INTRODUCTION:

Raloxifene hydrochloride (RAL), a non-steroidal benzothiophene acts as a selective estrogen receptor modulator and antiosteoporotic approved by the FDA for prevention and treatment of invasive breast cancer and osteoporosis in postmenopausal women and women at high risk of developing breast cancer.^1,2

Naringin, (NAR), (4′,5,7-Trihydroxyflavanone 7-rhamnoglucoside) is a flavanone glycoside, a well-known natural flavonoid in citrus fruit that exhibited a wide variety of biological activities.^3-5

Flavonoids are interested in dietary bioactive compounds with a wide promising beneficial effect on health especially as cancer chemopreventive with decreased toxicity and synergistic effect when co-taken with synthetic chemopreventive.⁶

Moreover, flavonoids have been shown to have inhibitory effects on various cancer cells by a particular inhibition mechanism suggesting that they may serve as possible adjunctive chemopreventive agents for the treatment and prevention of various cancers(62).^7,8 Therefore, to increase patient compliance for long-term medication and to ensure the healthcare system's sustainability, we were interested in developing a new drug delivery system that might contain both the drugs. But a significant challenge in terms of simple and rapid simultaneous determination of drug concentrations in their combinations or therapeutic delivery systems. Numerous estimation techniques have been developed recently to enable mixture resolution, including Vierordt's method.^9,10 Studies have been published that demonstrate the utility of the simultaneous equation or Vierordt's method for estimating the concentrations of two or more drugs in a combined mixture of pharmaceutical formulations.^11,12

According to the literature survey, it was found that some analytical methods for estimation of RAL and NAR separately or in combination with other drugs have been reported. for raloxifene estimation; spectrophotometric methods,¹³ chromatographic HPLC methods¹⁴, LC/MS/MS method¹⁵ have been reported and for naringin, a number of chromatographic HPLC methods,¹⁶ LC-MS-MS methods¹⁷ have also been reported.

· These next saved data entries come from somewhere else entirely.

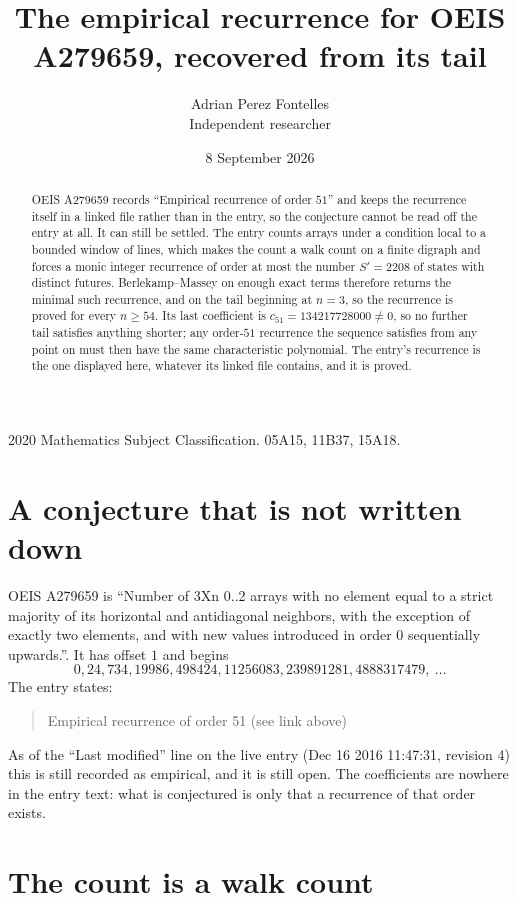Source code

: \documentclass[11pt,a4paper]{article}
\title{The empirical recurrence for OEIS A279659, recovered from its tail}
\author{Adrian Perez Fontelles\\ \small Independent researcher}
\date{8 September 2026}
\theoremstyle{plain}
\theoremstyle{definition}
\begin{document}
\maketitle

\begin{abstract}
OEIS A279659 records ``Empirical recurrence of order $51$'' and keeps the recurrence itself in
a linked file rather than in the entry, so the conjecture cannot be read off the entry at all.
It can still be settled. The entry counts arrays under a condition local to a bounded window of
lines, which makes the count a walk count on a finite digraph and forces a monic integer
recurrence of order at most the number $S'=2208$ of states with distinct futures. Berlekamp--Massey on
enough exact terms therefore returns the minimal such recurrence, and on the tail beginning at $n=3$, so the recurrence is proved for every $n\ge54$.
Its last coefficient is $c_{51}=134217728000\neq0$, so no further tail satisfies anything
shorter; any order-$51$ recurrence the sequence satisfies from any point on must then have
the same characteristic polynomial. The entry's recurrence is the one displayed here, whatever
its linked file contains, and it is proved.
\end{abstract}

\noindent\small 2020 Mathematics Subject Classification. 05A15, 11B37, 15A18.\normalsize

\section{A conjecture that is not written down}

OEIS A279659 is ``Number of 3Xn 0..2 arrays with no element equal to a strict majority of its horizontal and antidiagonal neighbors, with the exception of exactly two elements, and with new values introduced in order 0 sequentially upwards.''. It has offset $1$ and begins
\[
0, 24, 734, 19986, 498424, 11256083, 239891281, 4888317479,\ \dots
\]
The entry states:
\begin{quote}
Empirical recurrence of order 51 (see link above)
\end{quote}
As of the ``Last modified'' line on the live entry (Dec 16 2016 11:47:31, revision 4)
this is still recorded as empirical, and it is still open. The coefficients are nowhere in the
entry text: what is conjectured is only that a recurrence of that order exists.

\section{The count is a walk count}
\end{document}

The current study is part of a larger effort to develop and validate a quick, specific, accurate, economical, and precise UV spectrophotometric method for the simultaneous estimation of two drugs in a nanoformulation dosage form. Since the combination of these two drugs is not recognized by any pharmacopeia, there is no recognized procedure for simultaneously estimating raloxifene and naringin in their combined nanoformulation. Based on the above-mentioned fact, it was decided to develop and validate a simple, new, precise, accurate method for quantification of raloxifene and naringin in a bulk binary mixture and utilizing it to estimate active substances in the pharmaceutical formulations.

MATERIALS AND METHODS:

Raloxifene hydrochloride was gifted by Aarti Drugs Ltd., India, while naringin was purchased from Tokyo Chemical Industry CO., LTD. (Tokyo, Japan). Analytical grade methanol was purchased from SRL (Mumbai, India). Glyceryl monostearate and Tween 80 were obtained from Gattefosse India Pvt. Ltd. (Mumbai, India).

Standard and working solutions:

Both RAL and NAR are insoluble in water. Methanol was chosen as the solvent to ensure that both drugs were completely soluble. Stock solutions of RAL and NAR were prepared by dissolving 10mg of each compound in methanol in a volumetric flask with sonication for 10 min. The final volumes of both solutions were adjusted with methanol to obtain stock solutions of RAL and NAR at a concentration of 100µg/ml. Working standard solutions of RAL and NAR were prepared by diluting the standard stock solution of 100μg/mlin a 10ml volumetric flask. The final volumes of both the solutions were adjusted with methanol to get working standard solutions with a concentration of 2, 4, 6, 8, 10, 15, and 20μg/mlof RAL and NAR, separately.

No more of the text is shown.